Activity => For the entries below, state how many lines contain the string "Assessment". Add nothing else.

Data listing =>
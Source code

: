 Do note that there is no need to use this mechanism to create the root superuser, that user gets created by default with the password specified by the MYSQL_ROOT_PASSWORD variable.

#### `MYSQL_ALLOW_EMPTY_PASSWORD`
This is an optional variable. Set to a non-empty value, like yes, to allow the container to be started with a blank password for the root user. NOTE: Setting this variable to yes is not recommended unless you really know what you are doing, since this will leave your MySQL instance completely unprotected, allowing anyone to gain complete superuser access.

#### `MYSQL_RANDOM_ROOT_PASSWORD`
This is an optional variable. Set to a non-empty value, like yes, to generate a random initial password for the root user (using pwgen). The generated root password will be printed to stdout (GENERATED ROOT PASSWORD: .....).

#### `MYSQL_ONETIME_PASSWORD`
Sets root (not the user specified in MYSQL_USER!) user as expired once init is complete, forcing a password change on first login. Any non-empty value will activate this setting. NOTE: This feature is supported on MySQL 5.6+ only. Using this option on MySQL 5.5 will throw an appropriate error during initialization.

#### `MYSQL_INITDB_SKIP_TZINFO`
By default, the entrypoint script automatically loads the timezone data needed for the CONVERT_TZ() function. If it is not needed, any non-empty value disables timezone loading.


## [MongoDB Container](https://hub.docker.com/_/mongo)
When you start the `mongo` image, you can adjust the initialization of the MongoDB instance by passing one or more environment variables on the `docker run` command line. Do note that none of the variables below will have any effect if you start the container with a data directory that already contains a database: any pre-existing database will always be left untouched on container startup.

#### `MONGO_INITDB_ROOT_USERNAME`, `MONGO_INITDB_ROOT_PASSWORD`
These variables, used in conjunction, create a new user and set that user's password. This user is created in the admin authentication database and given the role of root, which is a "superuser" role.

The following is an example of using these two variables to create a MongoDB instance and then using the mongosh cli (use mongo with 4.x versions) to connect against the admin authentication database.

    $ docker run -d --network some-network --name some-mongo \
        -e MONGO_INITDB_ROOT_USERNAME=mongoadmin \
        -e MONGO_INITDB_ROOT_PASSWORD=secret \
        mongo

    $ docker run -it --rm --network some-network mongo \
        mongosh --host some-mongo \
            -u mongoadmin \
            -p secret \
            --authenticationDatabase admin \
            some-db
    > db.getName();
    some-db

==

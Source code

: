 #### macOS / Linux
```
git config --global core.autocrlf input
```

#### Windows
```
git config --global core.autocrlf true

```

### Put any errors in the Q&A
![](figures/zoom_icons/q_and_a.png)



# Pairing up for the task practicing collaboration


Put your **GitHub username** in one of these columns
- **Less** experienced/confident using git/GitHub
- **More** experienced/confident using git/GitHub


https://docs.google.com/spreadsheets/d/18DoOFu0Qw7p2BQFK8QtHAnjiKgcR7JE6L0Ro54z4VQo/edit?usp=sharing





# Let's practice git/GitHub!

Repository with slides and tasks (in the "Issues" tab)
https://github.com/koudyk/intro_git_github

==

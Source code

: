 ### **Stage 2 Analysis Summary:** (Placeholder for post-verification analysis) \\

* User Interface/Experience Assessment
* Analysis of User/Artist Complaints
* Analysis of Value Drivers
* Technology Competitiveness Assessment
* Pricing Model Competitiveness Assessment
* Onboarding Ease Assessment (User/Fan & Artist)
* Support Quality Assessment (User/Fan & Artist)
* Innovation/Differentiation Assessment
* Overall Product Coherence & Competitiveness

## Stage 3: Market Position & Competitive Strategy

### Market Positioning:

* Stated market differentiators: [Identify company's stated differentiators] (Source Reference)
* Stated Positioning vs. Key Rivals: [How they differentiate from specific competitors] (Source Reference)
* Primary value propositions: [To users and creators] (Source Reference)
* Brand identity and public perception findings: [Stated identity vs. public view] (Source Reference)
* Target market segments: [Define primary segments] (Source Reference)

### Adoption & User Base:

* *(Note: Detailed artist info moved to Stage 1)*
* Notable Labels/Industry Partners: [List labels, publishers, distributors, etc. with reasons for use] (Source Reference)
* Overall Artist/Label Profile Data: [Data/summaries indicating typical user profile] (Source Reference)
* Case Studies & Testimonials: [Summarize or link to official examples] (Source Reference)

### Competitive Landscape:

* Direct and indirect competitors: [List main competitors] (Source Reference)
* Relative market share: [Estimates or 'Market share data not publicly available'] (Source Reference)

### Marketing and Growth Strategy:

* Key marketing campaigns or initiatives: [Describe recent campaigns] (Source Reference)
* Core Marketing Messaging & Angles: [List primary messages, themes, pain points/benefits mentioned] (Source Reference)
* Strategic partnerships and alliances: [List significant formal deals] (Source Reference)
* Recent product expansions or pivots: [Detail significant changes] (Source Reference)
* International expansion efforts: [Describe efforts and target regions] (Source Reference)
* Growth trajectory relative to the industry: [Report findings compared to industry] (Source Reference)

Result below => 6